How to do an upsert with SqlAlchemy?

I have a record that I want to exist in the database if it is not there, and if it is there already (primary key exists) I want the fields to be updated to the current state. This is often called an upsert.
The following incomplete code snippet demonstrates what will work, but it seems excessively clunky (especially if there were a lot more columns). What is the better/best way?
Base = declarative_base()
class Template(Base):
__tablename__ = 'templates'
id = Column(Integer, primary_key = True)
name = Column(String(80), unique = True, index = True)
template = Column(String(80), unique = True)
description = Column(String(200))
def __init__(self, Name, Template, Desc):
self.name = Name
self.template = Template
self.description = Desc
def UpsertDefaultTemplate():
sess = Session()
desired_default = Template("default", "AABBCC", "This is the default template")
try:
q = sess.query(Template).filter_by(name = desiredDefault.name)
existing_default = q.one()
except sqlalchemy.orm.exc.NoResultFound:
#default does not exist yet, so add it...
sess.add(desired_default)
else:
#default already exists. Make sure the values are what we want...
assert isinstance(existing_default, Template)
existing_default.name = desired_default.name
existing_default.template = desired_default.template
existing_default.description = desired_default.description
sess.flush()
Is there a better or less verbose way of doing this? Something like this would be great:
sess.upsert_this(desired_default, unique_key = "name")
although the unique_key kwarg is obviously unnecessary (the ORM should be able to easily figure this out) I added it just because SQLAlchemy tends to only work with the primary key. eg: I've been looking at whether Session.merge would be applicable, but this works only on primary key, which in this case is an autoincrementing id which is not terribly useful for this purpose.
A sample use case for this is simply when starting up a server application that may have upgraded its default expected data. ie: no concurrency concerns for this upsert.
SQLAlchemy supports ON CONFLICT with two methods on_conflict_do_update() and on_conflict_do_nothing().
Copying from the documentation:
from sqlalchemy.dialects.postgresql import insert
stmt = insert(my_table).values(user_email='a#b.com', data='inserted data')
stmt = stmt.on_conflict_do_update(
index_elements=[my_table.c.user_email],
index_where=my_table.c.user_email.like('%#gmail.com'),
set_=dict(data=stmt.excluded.data)
)
conn.execute(stmt)
SQLAlchemy does have a "save-or-update" behavior, which in recent versions has been built into session.add, but previously was the separate session.saveorupdate call. This is not an "upsert" but it may be good enough for your needs.

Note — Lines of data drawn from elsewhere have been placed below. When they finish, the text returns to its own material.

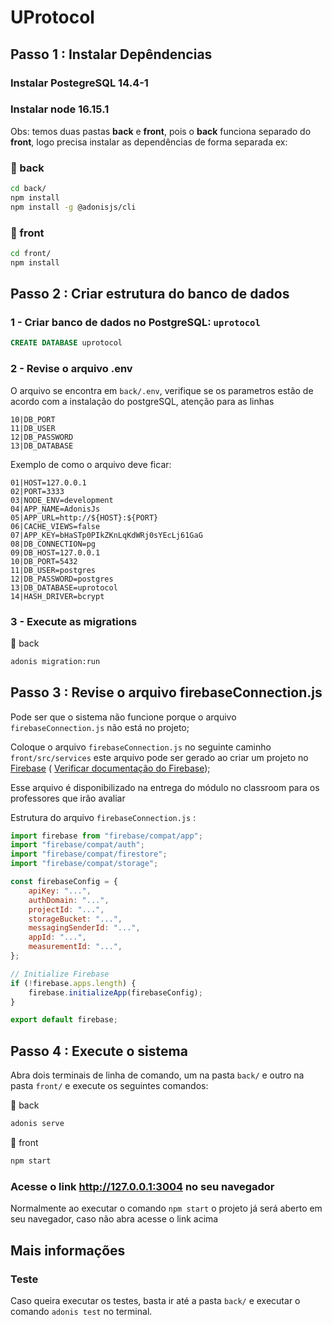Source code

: # UProtocol
## Passo 1 : Instalar Depêndencias


### Instalar PostegreSQL 14.4-1
### Instalar node 16.15.1

Obs: temos duas pastas **back** e **front**, pois o **back** funciona separado do **front**, logo precisa instalar as dependências de forma separada ex:

### 📂 back
```bash
cd back/
npm install
npm install -g @adonisjs/cli
```
### 📂 front
```bash
cd front/
npm install
```

## Passo 2 : Criar estrutura do banco de dados

### 1 - Criar banco de dados no PostgreSQL: `uprotocol`

```SQL
CREATE DATABASE uprotocol
```


### 2 - Revise o arquivo **.env**

O arquivo se encontra em `back/.env`, verifique se os parametros estão de acordo com a instalação do postgreSQL, atenção para as linhas 
```
10|DB_PORT
11|DB_USER
12|DB_PASSWORD
13|DB_DATABASE
```
Exemplo de como o arquivo deve ficar:
```
01|HOST=127.0.0.1
02|PORT=3333
03|NODE_ENV=development
04|APP_NAME=AdonisJs
05|APP_URL=http://${HOST}:${PORT}
06|CACHE_VIEWS=false
07|APP_KEY=bHaSTp0PIkZKnLqKdWRj0sYEcLj61GaG
08|DB_CONNECTION=pg
09|DB_HOST=127.0.0.1
10|DB_PORT=5432
11|DB_USER=postgres
12|DB_PASSWORD=postgres
13|DB_DATABASE=uprotocol
14|HASH_DRIVER=bcrypt
```


### 3 - Execute as **migrations**

📂 back
```bash
adonis migration:run
```


## Passo 3 : Revise o arquivo **firebaseConnection.js**

Pode ser que o sistema não funcione porque o arquivo `firebaseConnection.js` não está no projeto;

Coloque o arquivo `firebaseConnection.js` no seguinte caminho `front/src/services`  este arquivo pode ser gerado ao criar um projeto no [Firebase](https://firebase.google.com/ "Firebase") ( [Verificar documentação do Firebase](https://firebase.google.com/docs/web/setup "Documentation"));

Esse arquivo é disponibilizado na entrega do módulo no classroom para os professores que irão avaliar 


Estrutura do arquivo `firebaseConnection.js` :

```javascript
import firebase from "firebase/compat/app";
import "firebase/compat/auth";
import "firebase/compat/firestore";
import "firebase/compat/storage";

const firebaseConfig = {
    apiKey: "...",
    authDomain: "...",
    projectId: "...",
    storageBucket: "...",
    messagingSenderId: "...",
    appId: "...",
    measurementId: "...",
};

// Initialize Firebase
if (!firebase.apps.length) {
    firebase.initializeApp(firebaseConfig);
}

export default firebase;
```


## Passo 4 : Execute o sistema
Abra dois terminais de linha de comando, um na pasta `back/` e outro na pasta `front/` e execute os seguintes comandos:

📂 back
```bash
adonis serve
```
📂 front
```bash
npm start
```
### Acesse o link http://127.0.0.1:3004 no seu navegador
Normalmente ao executar o comando `npm start` o projeto já será aberto em seu navegador, caso não abra acesse o link acima

## Mais informações

### Teste
Caso queira executar os testes, basta ir até a pasta `back/` e executar o comando `adonis test` no terminal.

It is good that you are asking about a class with multiple unique keys; I believe this is precisely the reason there is no single correct way to do this. The primary key is also a unique key. If there were no unique constraints, only the primary key, it would be a simple enough problem: if nothing with the given ID exists, or if ID is None, create a new record; else update all other fields in the existing record with that primary key.
However, when there are additional unique constraints, there are logical issues with that simple approach. If you want to "upsert" an object, and the primary key of your object matches an existing record, but another unique column matches a different record, then what do you do? Similarly, if the primary key matches no existing record, but another unique column does match an existing record, then what? There may be a correct answer for your particular situation, but in general I would argue there is no single correct answer.
That would be the reason there is no built in "upsert" operation. The application must define what this means in each particular case.
Nowadays, SQLAlchemy provides two helpful functions on_conflict_do_nothing and on_conflict_do_update. Those functions are useful but require you to swich from the ORM interface to the lower-level one - SQLAlchemy Core.
Although those two functions make upserting using SQLAlchemy's syntax not that difficult, these functions are far from providing a complete out-of-the-box solution to upserting.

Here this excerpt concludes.